However, classification and localization problems must be considered for object detection tasks since they often lead to a marked imbalance between foreground and background objects [16]. Therefore, directly applying classification distillation methods to detection tasks is not ideal. Several studies [17,18,19,20,21,38] have recently attempted to apply KD to object detection tasks, improving student detectors’ performance. For instance, Chen et al. [17] used hint learning [11] to distill the semantic features of the intermediate layers of a detector by designing distillation weights to suppress the background. Li et al. [18] used the region proposal network structure of the student detector to extract semantic features from the middle layer and then distilled the extracted positive feedback regions. Similarly, Sun et al. [20] distilled semantic features from the backbone network, classification head, and regression head separately, and Dai et al. [38] introduced a relation-based distillation method to simultaneously distill semantic features and detection head logits of the middle layer of the teacher detector. Additionally, attention mechanisms have been used in various fields [39,40,41], and Yang et al. [21] incorporated the attention mechanism to enable the student detector to focus on useful local pixels while introducing global distillation to compensate for the lack of pixel relationships.

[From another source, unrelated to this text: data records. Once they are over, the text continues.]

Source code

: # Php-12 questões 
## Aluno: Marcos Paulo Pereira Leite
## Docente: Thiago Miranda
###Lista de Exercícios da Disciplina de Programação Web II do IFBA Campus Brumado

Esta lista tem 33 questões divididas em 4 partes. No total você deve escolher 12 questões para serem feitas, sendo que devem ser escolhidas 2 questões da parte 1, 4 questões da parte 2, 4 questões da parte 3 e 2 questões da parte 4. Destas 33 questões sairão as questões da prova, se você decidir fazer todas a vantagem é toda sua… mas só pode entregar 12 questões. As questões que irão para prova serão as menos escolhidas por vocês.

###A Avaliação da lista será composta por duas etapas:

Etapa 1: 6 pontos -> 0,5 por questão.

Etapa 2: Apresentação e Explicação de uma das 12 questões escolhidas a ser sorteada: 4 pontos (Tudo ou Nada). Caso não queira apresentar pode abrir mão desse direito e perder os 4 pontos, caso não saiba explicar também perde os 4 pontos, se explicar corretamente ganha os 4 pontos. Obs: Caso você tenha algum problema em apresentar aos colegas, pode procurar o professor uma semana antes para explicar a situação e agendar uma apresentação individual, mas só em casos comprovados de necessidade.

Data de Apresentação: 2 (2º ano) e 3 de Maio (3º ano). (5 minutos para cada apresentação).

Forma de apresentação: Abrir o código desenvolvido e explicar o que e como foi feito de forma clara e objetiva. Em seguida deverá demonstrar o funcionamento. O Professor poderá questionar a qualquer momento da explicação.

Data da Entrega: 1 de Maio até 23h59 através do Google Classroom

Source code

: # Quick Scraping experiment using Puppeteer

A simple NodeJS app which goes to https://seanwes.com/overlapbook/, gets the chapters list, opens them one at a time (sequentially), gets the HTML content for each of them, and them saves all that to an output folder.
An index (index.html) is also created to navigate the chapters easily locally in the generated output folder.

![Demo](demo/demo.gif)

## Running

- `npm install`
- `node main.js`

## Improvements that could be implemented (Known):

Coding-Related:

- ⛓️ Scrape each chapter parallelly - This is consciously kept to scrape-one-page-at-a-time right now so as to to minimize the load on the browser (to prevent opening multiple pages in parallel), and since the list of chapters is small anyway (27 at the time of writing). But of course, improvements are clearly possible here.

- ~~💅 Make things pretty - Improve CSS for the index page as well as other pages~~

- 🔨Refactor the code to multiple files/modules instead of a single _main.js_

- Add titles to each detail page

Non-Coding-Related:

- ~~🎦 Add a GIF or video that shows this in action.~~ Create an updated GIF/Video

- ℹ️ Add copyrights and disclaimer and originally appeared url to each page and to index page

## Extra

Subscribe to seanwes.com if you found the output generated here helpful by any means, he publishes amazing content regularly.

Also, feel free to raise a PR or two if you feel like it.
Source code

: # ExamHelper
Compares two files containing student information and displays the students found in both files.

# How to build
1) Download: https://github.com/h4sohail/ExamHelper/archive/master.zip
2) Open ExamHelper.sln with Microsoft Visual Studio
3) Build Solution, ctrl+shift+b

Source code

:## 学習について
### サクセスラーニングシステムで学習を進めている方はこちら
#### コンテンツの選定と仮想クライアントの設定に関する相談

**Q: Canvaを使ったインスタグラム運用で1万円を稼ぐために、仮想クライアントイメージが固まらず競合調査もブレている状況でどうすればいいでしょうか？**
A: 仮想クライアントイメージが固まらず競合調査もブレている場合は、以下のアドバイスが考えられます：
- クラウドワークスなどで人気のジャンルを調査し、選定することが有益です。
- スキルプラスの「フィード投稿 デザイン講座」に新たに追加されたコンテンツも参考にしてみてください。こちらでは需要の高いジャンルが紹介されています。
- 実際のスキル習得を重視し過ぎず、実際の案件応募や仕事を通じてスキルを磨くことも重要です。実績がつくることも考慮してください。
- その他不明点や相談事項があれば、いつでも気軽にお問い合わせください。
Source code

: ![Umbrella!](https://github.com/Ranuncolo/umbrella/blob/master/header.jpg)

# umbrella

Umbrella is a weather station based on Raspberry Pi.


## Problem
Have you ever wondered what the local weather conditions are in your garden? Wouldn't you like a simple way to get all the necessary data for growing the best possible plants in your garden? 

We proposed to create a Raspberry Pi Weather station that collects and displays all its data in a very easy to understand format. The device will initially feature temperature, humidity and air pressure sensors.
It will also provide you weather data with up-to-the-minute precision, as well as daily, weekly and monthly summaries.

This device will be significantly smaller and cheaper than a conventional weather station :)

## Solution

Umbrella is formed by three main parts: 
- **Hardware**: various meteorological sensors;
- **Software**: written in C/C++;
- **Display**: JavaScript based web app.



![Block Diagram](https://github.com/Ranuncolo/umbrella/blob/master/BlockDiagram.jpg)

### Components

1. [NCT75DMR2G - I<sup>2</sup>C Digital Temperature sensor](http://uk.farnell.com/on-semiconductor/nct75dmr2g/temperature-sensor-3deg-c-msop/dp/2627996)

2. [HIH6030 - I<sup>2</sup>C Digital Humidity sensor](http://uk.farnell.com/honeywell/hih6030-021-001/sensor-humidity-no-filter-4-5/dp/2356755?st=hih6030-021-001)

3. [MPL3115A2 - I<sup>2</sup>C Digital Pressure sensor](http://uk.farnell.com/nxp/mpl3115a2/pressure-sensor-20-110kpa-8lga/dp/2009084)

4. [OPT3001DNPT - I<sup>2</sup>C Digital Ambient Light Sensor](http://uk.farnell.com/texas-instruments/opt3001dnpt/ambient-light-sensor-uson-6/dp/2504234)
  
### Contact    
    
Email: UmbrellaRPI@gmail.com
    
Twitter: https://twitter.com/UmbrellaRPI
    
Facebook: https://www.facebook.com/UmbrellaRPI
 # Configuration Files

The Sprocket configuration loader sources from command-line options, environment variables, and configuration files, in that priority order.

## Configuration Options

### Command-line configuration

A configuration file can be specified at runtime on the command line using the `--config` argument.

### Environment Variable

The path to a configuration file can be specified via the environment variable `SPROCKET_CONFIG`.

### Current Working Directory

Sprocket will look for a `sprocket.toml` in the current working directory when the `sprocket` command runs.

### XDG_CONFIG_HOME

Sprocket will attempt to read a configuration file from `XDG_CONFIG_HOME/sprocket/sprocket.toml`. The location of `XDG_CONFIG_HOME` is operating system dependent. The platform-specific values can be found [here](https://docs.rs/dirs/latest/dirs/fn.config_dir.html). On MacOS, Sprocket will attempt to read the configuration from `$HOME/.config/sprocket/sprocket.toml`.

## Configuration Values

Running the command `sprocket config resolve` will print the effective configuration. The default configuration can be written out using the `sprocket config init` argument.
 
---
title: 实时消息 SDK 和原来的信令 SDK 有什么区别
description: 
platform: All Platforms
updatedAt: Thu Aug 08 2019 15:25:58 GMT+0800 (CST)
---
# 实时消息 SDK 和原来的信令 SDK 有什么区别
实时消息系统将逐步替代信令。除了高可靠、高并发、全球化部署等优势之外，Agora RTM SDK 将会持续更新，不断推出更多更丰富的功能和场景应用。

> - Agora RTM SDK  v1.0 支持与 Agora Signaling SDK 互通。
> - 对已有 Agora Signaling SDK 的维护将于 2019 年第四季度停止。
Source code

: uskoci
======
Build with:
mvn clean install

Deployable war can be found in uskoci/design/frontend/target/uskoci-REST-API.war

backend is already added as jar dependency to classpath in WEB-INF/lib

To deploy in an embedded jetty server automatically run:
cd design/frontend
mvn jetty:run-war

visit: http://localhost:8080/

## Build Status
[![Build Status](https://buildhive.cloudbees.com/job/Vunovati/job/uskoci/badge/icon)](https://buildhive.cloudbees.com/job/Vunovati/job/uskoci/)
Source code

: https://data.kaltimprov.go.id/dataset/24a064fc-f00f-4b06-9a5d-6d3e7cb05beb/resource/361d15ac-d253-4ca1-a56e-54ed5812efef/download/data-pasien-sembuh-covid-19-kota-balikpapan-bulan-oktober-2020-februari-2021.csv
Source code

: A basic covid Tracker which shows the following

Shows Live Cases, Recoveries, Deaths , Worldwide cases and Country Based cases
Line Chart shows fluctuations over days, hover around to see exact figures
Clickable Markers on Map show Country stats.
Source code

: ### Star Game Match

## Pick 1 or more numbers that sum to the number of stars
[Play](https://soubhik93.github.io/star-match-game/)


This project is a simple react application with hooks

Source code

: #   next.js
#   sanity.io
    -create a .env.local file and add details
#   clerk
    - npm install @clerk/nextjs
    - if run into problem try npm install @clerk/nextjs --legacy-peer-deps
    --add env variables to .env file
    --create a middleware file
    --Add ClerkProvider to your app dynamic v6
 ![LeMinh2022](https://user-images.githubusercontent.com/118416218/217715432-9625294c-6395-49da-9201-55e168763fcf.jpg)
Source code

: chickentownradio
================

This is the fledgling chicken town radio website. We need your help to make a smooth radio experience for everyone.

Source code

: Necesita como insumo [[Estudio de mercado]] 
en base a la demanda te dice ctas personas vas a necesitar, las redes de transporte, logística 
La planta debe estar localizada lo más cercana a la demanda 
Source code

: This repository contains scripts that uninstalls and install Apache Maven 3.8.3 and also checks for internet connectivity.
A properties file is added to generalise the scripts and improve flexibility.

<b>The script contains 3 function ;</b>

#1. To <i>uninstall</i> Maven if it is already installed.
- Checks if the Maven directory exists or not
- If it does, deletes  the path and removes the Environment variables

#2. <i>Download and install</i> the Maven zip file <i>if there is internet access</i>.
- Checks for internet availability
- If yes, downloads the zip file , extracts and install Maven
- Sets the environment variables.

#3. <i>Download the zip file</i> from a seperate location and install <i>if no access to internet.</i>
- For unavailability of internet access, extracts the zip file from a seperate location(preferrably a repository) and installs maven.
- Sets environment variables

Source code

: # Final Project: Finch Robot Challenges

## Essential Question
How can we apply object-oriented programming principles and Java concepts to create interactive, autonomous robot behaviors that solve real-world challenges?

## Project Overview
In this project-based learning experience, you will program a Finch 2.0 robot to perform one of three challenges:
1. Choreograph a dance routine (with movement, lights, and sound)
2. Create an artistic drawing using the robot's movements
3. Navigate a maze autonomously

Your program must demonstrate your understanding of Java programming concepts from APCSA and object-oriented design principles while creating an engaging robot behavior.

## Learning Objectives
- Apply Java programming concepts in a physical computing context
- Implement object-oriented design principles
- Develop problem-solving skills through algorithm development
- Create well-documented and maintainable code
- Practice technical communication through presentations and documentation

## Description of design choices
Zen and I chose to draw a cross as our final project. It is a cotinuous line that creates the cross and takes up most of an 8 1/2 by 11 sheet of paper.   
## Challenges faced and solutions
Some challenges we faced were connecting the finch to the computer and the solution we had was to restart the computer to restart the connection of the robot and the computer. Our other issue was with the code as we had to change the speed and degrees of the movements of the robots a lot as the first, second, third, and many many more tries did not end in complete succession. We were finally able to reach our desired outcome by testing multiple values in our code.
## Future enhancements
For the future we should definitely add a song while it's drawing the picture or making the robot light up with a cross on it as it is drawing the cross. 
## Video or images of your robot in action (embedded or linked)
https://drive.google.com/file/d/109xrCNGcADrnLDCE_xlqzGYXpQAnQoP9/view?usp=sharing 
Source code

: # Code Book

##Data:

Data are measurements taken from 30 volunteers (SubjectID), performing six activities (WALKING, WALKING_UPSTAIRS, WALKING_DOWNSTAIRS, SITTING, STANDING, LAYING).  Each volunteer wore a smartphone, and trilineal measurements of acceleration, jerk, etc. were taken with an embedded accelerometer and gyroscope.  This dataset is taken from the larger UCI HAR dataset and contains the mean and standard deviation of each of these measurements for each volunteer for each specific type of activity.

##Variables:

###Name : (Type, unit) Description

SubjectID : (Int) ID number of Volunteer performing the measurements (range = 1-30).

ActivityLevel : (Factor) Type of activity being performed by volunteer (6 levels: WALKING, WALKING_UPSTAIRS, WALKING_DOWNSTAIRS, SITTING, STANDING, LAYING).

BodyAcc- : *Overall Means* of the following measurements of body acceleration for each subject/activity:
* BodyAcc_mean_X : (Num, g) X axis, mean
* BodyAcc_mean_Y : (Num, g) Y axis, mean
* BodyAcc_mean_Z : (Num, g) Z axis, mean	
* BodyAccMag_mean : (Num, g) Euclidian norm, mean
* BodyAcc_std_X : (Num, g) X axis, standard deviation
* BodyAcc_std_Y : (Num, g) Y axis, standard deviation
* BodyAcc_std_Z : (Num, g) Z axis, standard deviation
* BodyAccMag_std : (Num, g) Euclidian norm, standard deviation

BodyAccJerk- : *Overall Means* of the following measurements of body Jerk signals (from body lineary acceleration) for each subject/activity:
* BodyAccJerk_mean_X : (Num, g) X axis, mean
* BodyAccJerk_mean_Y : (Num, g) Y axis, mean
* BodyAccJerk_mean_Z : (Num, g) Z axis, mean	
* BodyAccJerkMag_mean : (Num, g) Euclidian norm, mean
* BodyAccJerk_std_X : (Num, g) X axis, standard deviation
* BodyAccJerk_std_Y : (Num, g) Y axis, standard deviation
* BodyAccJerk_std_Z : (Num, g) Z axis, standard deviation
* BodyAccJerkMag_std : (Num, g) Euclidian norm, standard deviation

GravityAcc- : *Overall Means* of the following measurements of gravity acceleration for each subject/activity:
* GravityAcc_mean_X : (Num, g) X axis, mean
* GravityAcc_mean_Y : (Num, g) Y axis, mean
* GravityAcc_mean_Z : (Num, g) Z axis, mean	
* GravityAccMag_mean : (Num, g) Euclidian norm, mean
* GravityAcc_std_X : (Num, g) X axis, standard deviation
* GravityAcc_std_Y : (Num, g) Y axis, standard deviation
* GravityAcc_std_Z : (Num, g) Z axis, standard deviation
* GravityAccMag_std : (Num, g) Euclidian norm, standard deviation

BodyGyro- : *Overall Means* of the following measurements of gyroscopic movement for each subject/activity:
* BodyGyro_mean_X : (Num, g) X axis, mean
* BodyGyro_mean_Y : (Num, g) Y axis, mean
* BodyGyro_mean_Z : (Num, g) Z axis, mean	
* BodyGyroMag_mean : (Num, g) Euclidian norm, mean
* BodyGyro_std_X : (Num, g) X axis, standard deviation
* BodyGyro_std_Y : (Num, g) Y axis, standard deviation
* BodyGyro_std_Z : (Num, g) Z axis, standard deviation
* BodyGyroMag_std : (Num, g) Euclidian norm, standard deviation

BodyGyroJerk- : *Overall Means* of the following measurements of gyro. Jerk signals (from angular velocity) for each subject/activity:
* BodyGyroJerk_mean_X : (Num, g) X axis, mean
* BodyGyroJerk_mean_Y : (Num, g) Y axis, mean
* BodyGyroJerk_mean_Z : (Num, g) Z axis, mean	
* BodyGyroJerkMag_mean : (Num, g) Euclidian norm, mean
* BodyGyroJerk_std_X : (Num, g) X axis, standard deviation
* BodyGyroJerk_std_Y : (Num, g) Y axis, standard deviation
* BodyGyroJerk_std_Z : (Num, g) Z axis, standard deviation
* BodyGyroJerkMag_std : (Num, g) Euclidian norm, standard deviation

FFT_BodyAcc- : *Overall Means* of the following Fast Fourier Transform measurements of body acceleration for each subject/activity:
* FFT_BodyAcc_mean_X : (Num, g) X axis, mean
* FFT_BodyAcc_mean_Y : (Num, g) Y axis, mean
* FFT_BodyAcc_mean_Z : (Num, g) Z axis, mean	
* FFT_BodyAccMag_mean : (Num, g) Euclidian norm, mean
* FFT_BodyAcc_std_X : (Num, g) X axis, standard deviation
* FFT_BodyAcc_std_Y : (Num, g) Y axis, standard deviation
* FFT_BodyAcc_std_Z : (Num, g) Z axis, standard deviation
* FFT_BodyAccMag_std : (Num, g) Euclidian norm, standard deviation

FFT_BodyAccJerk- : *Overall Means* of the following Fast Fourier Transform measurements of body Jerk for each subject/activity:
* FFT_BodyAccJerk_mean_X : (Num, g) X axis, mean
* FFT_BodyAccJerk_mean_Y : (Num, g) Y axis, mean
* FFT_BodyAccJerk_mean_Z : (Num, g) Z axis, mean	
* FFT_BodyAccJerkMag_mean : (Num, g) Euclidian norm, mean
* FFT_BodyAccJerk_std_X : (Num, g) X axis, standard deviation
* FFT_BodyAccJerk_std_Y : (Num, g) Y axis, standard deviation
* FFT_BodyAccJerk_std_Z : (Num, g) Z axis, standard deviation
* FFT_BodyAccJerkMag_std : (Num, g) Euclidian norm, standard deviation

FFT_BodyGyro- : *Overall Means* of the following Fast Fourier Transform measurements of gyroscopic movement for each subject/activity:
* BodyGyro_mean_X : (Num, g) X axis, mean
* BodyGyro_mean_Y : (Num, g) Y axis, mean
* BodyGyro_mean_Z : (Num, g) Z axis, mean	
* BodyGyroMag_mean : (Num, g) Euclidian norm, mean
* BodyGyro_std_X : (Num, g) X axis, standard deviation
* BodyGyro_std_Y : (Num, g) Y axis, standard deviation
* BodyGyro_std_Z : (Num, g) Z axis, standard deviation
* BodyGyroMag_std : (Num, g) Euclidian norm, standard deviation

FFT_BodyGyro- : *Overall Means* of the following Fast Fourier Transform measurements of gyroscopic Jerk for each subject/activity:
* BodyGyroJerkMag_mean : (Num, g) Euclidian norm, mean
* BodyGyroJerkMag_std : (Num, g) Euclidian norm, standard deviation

In conclusion, the object detection distillation methods mentioned above can be categorized into two types: (1) Those that distill intermediate layer features based solely on semantics [18,19,21], and (2) those that distill intermediate layer features and detection head logits simultaneously [17,20,38]. Once the semantic level of the features used for distillation is established in those methods, it remains unchanged throughout the distillation training process. Those approaches prioritize what to distill over where to distill.

3. Method

The proposed MSFAD method (Figure 2), which involves two forward propagation processes, is introduced in this section. The first process (Figure 2a) is the distillation feedforward, focused primarily on calculating the detection and distillation losses of the student detector. The distillation loss calculation is constrained by the output of the proxy network.

P_{T}

= 1 indicates distillation using features from the current semantic level, whereas

P_{T}

= 0 implies no distillation. Due to the interdependencies between the neck structure output and the proxy network’s decisions, training of both networks simultaneously can lead to training failure. To address that problem, the second process, routing feedforward, is used (Figure 2b). The routing path is determined by the proxy network’s decision during the initial feedforward. If

P_{T}

= 1, the teacher detector’s features are used as input for the next routing network layer. If

P_{S}

= 1, the student detector’s features are used instead. The input features of the subsequent layer are aligned in channel dimensions through a 1 × 1 convolution operation. Since the teacher detector has already completed training before distillation training, the output of the teacher detector serves as the final output of the routing network. The routing loss is calculated by comparing that output with the ground truth value.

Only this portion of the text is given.